Elephant (Gus Van Sant, 2003)
    The following is my May entry for Blindspots.

    Elephant’s Steadicam tracks last so long and move so languidly that they frequently curve backward in time, each shift of character focus drifting back a few minutes or a few hours to show the parallel movement of different students as they cross each other’s paths. This structure, modeled on Béla Tarr’s Satantango, repeats shots from changing perspectives, adding new information to established scenes to reconfigure their context.


    Each of these connective curves adds a third dimension to configurations, not merely illuminating the interlocking nature of seemingly disparate clusters of students within a confined space but the emotional states of those previously seen in glimpses or even longer takes that nevertheless failed to reveal something as simple as the tears in the eyes of a boy who just endured a tongue-lashing because he could not bring himself to put the deserved blame for his tardiness on his alcoholic father. Incessant close-ups and frantic editing are regularly singled out for their obscuring qualities, but distance and shot length cannot by itself bring clarity.

    Harris Savides’ cinematography drains the setting of its color, capturing the prison-like structure of the school, its off-white walls giving corridors a sickly light gray hue when struck by sunlight peering through windows that cruelly tease those trapped inside with thoughts of escape. Only touches like a yellow T-shirt or a red hoodie break up the visual monotony, and when the camera follows the people wearing such objects of clothing, it may be for the variety as much as anything. But those splashes of vivid color, too, are homogenized into the white-gray palette.

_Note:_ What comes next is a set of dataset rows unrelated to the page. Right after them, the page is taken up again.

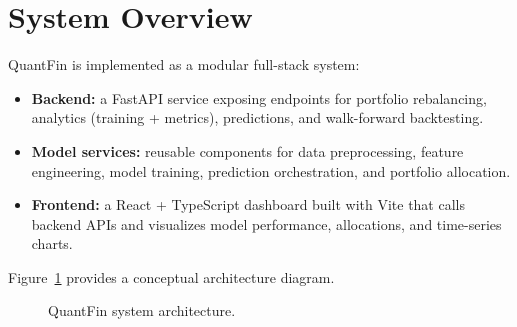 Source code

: \documentclass[conference]{IEEEtran}
\begin{document}
\section{System Overview}\label{sec:system}
QuantFin is implemented as a modular full-stack system:
\begin{itemize}
\item \textbf{Backend:} a FastAPI service exposing endpoints for portfolio rebalancing, analytics (training + metrics), predictions, and walk-forward backtesting.
\item \textbf{Model services:} reusable components for data preprocessing, feature engineering, model training, prediction orchestration, and portfolio allocation.
\item \textbf{Frontend:} a React + TypeScript dashboard built with Vite that calls backend APIs and visualizes model performance, allocations, and time-series charts.
\end{itemize}

Figure~\ref{fig:arch} provides a conceptual architecture diagram.

\begin{figure}[h!]
\begin{center}
\caption{QuantFin system architecture.}
\label{fig:arch}
\end{center}
\end{figure}
\end{document}
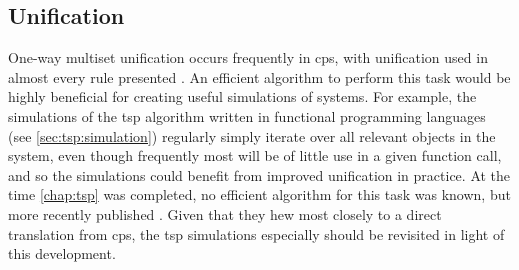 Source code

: \subsection{Unification}


One-way multiset unification occurs frequently in \gls{cps}, with unification used in almost every rule presented .  An efficient algorithm to perform this task would be highly beneficial for creating useful simulations of systems.  For example, the simulations of the \gls{tsp} algorithm written in functional programming languages (see \vref{sec:tsp:simulation}) regularly simply iterate over all relevant objects in the system, even though frequently most will be of little use in a given function call, and so the simulations could benefit from improved unification in practice.  At the time \cref{chap:tsp} was completed, no efficient algorithm for this task was known, but more recently \citeauthor{Liu2021} published  \cite{Liu2021}.  Given that they hew most closely to a direct translation from \gls{cps}, the \gls{tsp} simulations especially should be revisited in light of this development.



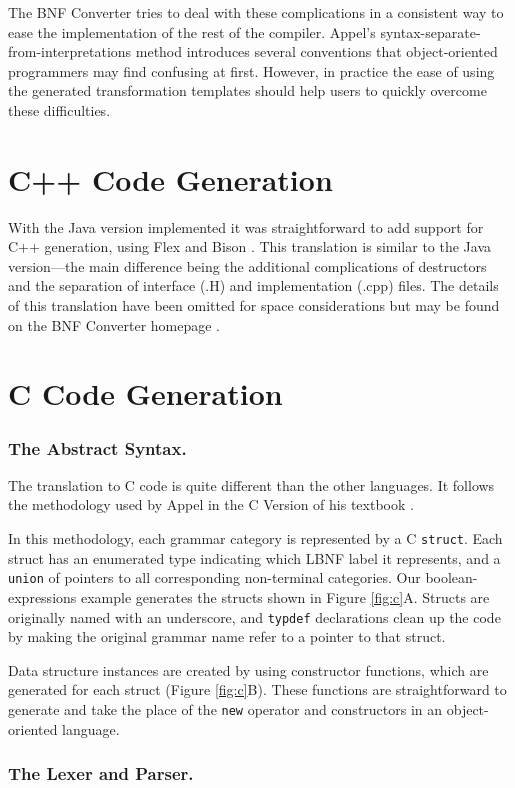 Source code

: \documentclass{llncs}
\newcommand{\shortsection}[1]{\subsubsection*{#1.}} %
\begin{document}
The BNF Converter tries to deal with these complications in a consistent way to ease the implementation of the rest of the compiler. Appel's syntax-separate-from-interpretations method introduces several conventions that object-oriented programmers may find confusing at first. However, in practice the ease of using the generated transformation templates should help users to quickly overcome these difficulties.

\section{C++ Code Generation}

With the Java version implemented it was straightforward to add support for C++ generation, using Flex \cite{flex} and Bison \cite{bison}. This translation is similar to the Java version---the main difference being the additional complications of destructors and the separation of interface (.H) and implementation (.cpp) files. The details of this translation have been omitted for space considerations but may be found on the BNF Converter homepage \cite{bnfcsite}.

\section{C Code Generation}

\shortsection{The Abstract Syntax}

The translation to C code is quite different than the other languages. It follows the methodology used by Appel in the C Version of his textbook \cite{AppelC}.

In this methodology, each grammar category is represented by a C \texttt{struct}. Each struct has an enumerated type indicating which LBNF label it represents, and a \texttt{union} of pointers to all corresponding non-terminal categories. Our boolean-expressions example generates the structs shown in Figure \ref{fig:c}A. Structs are originally named with an underscore, and \texttt{typdef} declarations clean up the code by making the original grammar name refer to a pointer to that struct.

Data structure instances are created by using constructor functions, which are generated for each struct (Figure \ref{fig:c}B). These functions are straightforward to generate and take the place of the \texttt{new} operator and constructors in an object-oriented language.


\shortsection{The Lexer and Parser}
\end{document}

At its best, Elephant captures the aggressive banality of such a setting, the constant reminder that a public school, like any other government building, seems specifically designed to numb individualism into a bureaucratic bore.

    If Elephant successfully captures the dreariness of its high school milieu, it shows its first stumbles in defining those who roam its halls. The elegiac Steadicam shots follow each character in such a way that no one stands out beyond the extremely reductive types in which they are drawn. Well-meaning liberal kids massage each other’s egos in a discussion of gay rights, athletes and cheerleaders hook up, and, most egregiously, a gaggle of chattering girls gabs over lunch before winding their way to a bathroom, whereupon the camera remains outside the stalls as the trio purge. Even as Van Sant comes back across the characters from different angles, his deliberate desire to rob his teens of any movie character qualities to retain their sense of anonymity only makes them seem like movie caricatures.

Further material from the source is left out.